[[ Provided data open ]]

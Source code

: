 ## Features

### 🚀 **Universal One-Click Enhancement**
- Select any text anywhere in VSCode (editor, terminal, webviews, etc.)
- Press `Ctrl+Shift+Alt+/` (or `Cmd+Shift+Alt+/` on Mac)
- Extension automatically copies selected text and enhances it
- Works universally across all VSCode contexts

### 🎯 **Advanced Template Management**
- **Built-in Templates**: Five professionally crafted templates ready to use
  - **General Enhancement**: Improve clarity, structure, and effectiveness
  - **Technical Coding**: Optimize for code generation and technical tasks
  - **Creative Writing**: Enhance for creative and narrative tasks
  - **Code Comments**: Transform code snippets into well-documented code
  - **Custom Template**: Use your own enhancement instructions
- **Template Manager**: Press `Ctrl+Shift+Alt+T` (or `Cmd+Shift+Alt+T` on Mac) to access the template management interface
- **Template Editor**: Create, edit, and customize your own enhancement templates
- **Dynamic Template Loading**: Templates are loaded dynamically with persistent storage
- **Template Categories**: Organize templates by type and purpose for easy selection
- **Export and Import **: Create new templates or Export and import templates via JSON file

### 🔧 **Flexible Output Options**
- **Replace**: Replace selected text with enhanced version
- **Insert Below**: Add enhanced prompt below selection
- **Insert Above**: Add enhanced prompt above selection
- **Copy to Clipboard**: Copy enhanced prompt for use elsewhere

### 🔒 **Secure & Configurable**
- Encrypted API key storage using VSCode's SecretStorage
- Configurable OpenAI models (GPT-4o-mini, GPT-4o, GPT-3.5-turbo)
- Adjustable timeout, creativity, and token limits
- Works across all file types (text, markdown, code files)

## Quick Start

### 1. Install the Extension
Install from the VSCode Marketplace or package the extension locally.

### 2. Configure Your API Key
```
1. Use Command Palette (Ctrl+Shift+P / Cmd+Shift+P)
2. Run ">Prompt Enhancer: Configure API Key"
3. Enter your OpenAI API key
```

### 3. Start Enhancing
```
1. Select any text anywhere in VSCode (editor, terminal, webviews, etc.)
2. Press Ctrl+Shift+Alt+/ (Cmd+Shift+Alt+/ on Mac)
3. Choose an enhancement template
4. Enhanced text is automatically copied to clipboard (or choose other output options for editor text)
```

[[ Provided data closed ]]

Prompt =>
Scan the lines above for "with", then copy every one that has it.

The answer =>
- **Dynamic Template Loading**: Templates are loaded dynamically with persistent storage
- **Replace**: Replace selected text with enhanced version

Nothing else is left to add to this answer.